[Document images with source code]

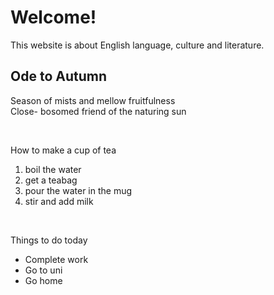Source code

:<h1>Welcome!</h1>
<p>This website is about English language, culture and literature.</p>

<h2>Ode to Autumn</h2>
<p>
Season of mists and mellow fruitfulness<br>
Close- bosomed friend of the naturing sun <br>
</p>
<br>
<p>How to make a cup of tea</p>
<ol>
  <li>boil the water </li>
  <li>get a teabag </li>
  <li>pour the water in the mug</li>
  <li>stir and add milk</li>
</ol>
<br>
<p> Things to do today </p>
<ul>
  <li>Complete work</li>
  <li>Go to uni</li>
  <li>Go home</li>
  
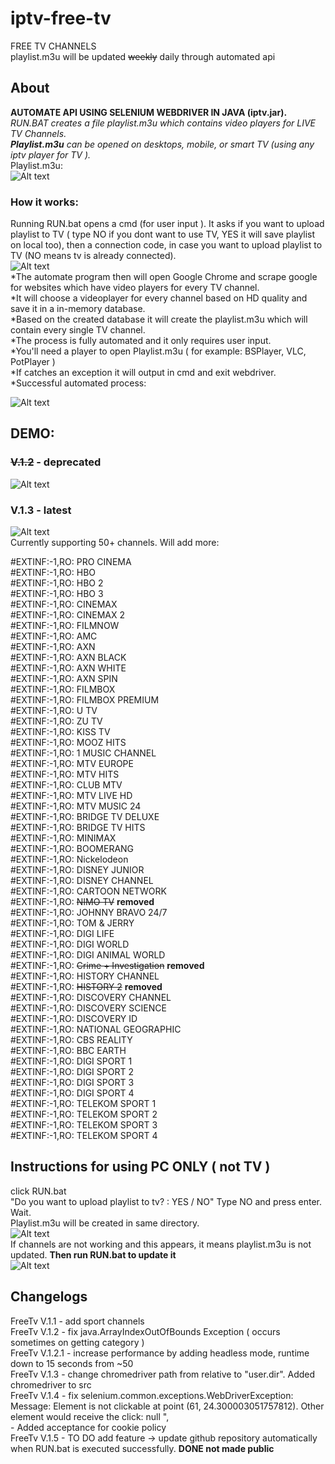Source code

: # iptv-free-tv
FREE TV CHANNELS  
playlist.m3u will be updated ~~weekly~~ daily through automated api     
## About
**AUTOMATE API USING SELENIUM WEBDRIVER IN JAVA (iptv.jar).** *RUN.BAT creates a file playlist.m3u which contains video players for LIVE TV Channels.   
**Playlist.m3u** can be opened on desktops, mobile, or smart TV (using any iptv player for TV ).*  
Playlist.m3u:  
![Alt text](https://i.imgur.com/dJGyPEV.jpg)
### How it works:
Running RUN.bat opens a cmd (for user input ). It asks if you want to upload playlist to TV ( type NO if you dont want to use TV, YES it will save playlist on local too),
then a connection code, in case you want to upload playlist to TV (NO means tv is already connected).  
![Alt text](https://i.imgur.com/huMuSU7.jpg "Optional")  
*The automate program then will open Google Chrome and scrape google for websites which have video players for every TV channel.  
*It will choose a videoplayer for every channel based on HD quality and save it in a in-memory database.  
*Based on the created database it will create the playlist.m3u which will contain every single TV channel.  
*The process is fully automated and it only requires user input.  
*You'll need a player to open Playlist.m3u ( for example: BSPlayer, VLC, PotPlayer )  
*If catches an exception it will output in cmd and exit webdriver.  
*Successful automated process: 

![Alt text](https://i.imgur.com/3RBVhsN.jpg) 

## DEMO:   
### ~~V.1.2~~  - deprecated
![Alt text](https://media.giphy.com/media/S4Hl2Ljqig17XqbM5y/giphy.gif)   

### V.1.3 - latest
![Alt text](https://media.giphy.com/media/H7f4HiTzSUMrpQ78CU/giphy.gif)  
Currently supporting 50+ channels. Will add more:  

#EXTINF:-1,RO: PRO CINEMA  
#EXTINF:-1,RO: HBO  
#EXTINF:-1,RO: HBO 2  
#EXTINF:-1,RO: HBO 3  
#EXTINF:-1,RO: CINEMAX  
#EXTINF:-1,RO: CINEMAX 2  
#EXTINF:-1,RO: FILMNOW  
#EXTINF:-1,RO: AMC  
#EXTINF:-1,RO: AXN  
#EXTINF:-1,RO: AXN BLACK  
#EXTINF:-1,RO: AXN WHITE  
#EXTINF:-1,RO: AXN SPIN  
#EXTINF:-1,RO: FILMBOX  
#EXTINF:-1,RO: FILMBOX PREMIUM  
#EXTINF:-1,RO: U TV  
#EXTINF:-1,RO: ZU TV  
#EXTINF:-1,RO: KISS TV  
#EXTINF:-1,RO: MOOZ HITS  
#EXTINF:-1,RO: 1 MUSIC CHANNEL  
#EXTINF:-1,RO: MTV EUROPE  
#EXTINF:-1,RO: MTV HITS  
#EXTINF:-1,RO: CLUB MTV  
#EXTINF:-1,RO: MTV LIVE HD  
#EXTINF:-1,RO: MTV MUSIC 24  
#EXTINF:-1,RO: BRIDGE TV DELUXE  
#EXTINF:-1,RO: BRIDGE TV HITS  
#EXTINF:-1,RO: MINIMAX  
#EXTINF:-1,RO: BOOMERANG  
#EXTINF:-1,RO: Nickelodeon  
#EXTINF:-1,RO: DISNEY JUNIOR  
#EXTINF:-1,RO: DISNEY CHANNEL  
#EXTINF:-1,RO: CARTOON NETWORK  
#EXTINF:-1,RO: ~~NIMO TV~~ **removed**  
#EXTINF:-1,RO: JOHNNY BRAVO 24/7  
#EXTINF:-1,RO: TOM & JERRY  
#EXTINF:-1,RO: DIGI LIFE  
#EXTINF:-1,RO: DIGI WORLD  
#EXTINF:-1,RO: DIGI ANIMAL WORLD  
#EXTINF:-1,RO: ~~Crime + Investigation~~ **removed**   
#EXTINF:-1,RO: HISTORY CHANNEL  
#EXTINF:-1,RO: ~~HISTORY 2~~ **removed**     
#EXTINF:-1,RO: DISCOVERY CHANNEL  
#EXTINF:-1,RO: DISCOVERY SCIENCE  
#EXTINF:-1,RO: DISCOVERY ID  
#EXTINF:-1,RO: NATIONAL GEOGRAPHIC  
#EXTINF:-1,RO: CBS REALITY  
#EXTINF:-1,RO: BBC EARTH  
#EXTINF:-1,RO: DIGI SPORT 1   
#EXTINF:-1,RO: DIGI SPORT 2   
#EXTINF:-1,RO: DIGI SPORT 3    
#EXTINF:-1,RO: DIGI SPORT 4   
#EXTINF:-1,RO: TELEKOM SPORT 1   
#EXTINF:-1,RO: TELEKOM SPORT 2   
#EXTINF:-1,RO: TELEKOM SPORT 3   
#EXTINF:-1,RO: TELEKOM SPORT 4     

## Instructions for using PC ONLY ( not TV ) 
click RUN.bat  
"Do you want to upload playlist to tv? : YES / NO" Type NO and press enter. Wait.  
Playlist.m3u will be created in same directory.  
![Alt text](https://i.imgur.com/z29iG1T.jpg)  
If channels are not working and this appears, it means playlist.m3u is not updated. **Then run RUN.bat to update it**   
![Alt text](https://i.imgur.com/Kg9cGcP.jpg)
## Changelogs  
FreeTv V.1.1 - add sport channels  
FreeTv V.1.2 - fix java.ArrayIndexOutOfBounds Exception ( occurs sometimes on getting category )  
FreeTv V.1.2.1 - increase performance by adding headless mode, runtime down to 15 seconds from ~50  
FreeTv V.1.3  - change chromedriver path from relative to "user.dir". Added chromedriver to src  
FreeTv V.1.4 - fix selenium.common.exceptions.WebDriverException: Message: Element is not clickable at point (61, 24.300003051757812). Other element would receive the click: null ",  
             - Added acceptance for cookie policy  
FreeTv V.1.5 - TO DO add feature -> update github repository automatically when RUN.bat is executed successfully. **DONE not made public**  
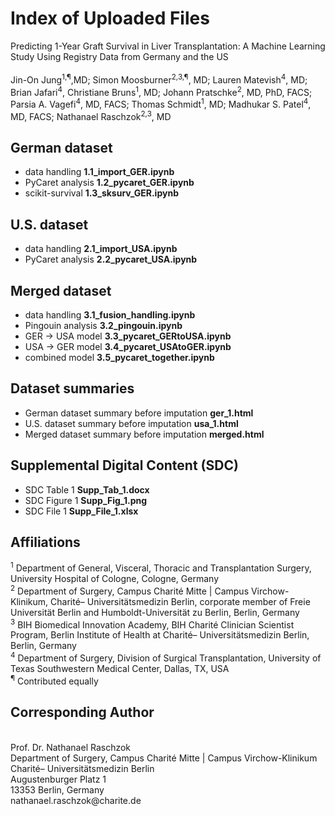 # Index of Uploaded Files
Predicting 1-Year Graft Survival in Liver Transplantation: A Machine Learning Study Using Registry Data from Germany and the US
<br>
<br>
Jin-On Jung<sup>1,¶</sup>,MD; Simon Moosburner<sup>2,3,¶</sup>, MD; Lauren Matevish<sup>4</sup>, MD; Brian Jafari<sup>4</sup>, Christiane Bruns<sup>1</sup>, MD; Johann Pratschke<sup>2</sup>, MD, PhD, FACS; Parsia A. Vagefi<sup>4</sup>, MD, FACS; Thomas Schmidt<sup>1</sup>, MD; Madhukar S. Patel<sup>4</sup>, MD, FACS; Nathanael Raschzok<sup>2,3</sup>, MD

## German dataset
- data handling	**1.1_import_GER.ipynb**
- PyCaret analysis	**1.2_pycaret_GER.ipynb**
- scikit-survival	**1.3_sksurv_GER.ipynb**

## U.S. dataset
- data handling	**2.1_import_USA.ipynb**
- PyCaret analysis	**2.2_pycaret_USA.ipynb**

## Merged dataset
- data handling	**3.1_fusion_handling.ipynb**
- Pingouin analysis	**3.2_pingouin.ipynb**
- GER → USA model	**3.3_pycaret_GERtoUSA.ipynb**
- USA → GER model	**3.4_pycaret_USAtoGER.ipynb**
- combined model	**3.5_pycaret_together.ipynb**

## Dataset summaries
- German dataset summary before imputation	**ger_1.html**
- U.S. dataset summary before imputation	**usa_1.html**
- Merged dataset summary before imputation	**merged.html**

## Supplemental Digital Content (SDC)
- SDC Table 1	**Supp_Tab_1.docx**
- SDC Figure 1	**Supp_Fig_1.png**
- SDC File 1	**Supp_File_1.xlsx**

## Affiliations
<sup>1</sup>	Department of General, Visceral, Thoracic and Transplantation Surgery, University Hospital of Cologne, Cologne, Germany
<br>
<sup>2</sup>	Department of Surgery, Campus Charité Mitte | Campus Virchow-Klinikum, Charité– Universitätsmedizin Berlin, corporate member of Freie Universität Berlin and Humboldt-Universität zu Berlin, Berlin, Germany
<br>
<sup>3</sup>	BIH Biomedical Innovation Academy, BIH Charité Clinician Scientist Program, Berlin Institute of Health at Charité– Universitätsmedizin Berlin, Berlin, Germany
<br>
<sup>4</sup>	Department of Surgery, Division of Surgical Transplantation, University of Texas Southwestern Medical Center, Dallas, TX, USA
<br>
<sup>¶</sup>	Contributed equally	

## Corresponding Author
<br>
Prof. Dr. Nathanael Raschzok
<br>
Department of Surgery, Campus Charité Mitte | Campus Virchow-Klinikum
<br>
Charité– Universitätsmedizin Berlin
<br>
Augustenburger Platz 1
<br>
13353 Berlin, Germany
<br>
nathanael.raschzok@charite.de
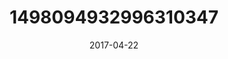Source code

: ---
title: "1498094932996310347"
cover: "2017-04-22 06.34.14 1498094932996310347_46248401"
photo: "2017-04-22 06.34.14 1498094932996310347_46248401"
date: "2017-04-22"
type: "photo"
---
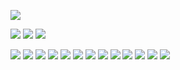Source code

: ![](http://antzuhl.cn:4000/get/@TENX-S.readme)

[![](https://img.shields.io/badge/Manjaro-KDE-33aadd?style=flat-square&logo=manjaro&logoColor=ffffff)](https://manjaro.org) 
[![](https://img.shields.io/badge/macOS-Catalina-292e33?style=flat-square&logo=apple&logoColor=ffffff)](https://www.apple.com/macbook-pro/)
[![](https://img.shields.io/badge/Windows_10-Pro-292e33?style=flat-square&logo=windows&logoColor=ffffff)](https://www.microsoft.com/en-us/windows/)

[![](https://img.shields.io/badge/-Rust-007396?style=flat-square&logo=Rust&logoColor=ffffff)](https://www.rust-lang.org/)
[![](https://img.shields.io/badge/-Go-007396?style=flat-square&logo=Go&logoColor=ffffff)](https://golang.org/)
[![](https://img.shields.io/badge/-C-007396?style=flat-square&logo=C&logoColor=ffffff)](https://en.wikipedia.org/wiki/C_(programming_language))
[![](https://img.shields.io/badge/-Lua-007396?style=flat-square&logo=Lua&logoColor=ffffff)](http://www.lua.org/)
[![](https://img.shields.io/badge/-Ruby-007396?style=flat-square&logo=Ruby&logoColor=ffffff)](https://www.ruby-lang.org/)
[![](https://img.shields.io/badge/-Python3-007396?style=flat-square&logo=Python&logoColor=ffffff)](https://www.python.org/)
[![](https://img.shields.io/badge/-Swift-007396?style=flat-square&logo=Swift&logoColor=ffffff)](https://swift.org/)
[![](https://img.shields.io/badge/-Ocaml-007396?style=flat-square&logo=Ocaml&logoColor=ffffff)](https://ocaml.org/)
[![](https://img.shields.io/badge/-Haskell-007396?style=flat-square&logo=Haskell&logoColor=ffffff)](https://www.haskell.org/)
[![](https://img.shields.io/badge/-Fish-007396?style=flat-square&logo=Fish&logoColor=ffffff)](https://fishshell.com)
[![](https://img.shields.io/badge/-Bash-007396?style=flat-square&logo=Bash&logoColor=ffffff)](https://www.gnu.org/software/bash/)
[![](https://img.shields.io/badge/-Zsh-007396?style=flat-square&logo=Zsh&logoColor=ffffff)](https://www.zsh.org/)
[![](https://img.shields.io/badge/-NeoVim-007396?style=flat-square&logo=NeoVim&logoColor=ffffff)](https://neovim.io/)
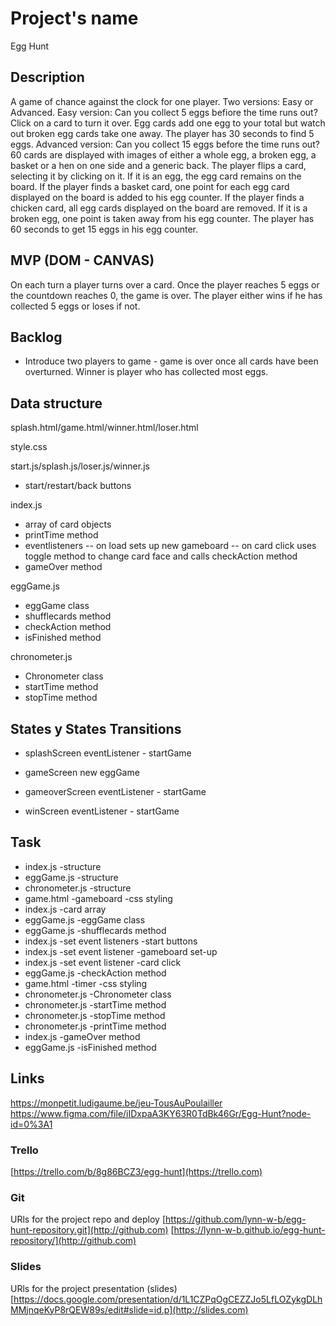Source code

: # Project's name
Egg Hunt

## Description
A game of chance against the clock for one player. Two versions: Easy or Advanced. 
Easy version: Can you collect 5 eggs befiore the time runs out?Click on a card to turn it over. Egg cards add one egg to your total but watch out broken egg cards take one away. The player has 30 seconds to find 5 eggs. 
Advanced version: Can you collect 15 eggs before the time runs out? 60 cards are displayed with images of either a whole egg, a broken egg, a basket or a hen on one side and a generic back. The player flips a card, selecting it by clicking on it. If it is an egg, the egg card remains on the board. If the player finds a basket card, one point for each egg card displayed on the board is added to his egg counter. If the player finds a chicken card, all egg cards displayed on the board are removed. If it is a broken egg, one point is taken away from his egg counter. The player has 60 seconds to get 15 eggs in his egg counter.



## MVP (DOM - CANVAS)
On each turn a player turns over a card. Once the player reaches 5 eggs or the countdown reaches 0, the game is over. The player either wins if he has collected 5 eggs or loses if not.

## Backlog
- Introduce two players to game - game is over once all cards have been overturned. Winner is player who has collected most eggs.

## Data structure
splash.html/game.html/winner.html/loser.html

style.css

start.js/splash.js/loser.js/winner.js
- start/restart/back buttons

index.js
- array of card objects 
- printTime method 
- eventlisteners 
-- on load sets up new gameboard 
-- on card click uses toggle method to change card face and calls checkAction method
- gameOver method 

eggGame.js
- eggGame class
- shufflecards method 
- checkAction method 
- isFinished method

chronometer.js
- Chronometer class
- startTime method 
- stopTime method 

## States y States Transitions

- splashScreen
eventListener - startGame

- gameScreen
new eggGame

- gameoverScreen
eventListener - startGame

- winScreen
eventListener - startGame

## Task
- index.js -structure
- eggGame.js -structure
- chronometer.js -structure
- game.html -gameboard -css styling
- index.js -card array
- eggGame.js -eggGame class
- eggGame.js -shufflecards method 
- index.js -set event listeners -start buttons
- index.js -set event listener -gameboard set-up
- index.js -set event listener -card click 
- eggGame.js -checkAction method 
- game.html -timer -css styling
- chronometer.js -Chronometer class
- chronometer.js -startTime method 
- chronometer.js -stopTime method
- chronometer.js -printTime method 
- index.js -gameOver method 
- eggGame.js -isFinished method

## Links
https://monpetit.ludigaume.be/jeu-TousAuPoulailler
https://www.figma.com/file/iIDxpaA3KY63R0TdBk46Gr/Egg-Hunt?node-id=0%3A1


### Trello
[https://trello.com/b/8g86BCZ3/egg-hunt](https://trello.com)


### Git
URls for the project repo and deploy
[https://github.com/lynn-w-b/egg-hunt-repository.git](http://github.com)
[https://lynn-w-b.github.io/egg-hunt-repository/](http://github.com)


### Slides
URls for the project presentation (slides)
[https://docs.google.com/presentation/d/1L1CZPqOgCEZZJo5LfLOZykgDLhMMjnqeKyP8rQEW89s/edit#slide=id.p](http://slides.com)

■ BRIEF: What you return should be only the exact lines from the top of the entries through the line with "<li>boil the water </li>", minus the pictures.

■ RESPONSE BELOW:
Source code

:<h1>Welcome!</h1>
<p>This website is about English language, culture and literature.</p>

<h2>Ode to Autumn</h2>
<p>
Season of mists and mellow fruitfulness<br>
Close- bosomed friend of the naturing sun <br>
</p>
<br>
<p>How to make a cup of tea</p>
<ol>
  <li>boil the water </li>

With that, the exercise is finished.